ASSIGNMENT. In the records below, tally the lines that contain the word "Download" and give only that number.
::::
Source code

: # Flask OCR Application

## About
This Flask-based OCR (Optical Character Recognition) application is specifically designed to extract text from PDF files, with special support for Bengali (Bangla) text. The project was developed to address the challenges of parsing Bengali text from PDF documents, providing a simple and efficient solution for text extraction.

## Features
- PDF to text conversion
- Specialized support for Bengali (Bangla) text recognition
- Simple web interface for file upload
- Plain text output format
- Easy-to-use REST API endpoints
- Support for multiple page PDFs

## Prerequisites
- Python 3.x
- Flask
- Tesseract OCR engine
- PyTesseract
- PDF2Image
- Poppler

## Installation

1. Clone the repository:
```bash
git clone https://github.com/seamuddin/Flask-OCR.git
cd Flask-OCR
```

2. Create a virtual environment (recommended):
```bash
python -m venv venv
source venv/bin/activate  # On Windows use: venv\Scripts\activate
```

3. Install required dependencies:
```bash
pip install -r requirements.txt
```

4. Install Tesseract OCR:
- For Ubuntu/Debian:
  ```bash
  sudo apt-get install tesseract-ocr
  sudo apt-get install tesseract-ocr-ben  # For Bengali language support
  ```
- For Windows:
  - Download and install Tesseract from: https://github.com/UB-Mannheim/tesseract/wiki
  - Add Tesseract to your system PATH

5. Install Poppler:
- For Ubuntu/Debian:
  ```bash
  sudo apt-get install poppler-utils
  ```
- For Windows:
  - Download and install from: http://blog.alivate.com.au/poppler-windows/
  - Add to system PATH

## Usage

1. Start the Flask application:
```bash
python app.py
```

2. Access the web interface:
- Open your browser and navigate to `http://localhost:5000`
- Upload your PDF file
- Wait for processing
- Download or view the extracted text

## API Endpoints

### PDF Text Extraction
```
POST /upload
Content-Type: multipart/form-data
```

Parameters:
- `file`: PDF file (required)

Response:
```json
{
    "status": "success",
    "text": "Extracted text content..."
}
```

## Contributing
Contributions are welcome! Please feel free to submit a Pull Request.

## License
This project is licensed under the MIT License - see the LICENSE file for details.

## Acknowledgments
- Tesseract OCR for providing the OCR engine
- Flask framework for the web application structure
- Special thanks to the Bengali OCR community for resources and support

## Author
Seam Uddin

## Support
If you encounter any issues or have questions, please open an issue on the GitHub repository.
::::
REPLY. 3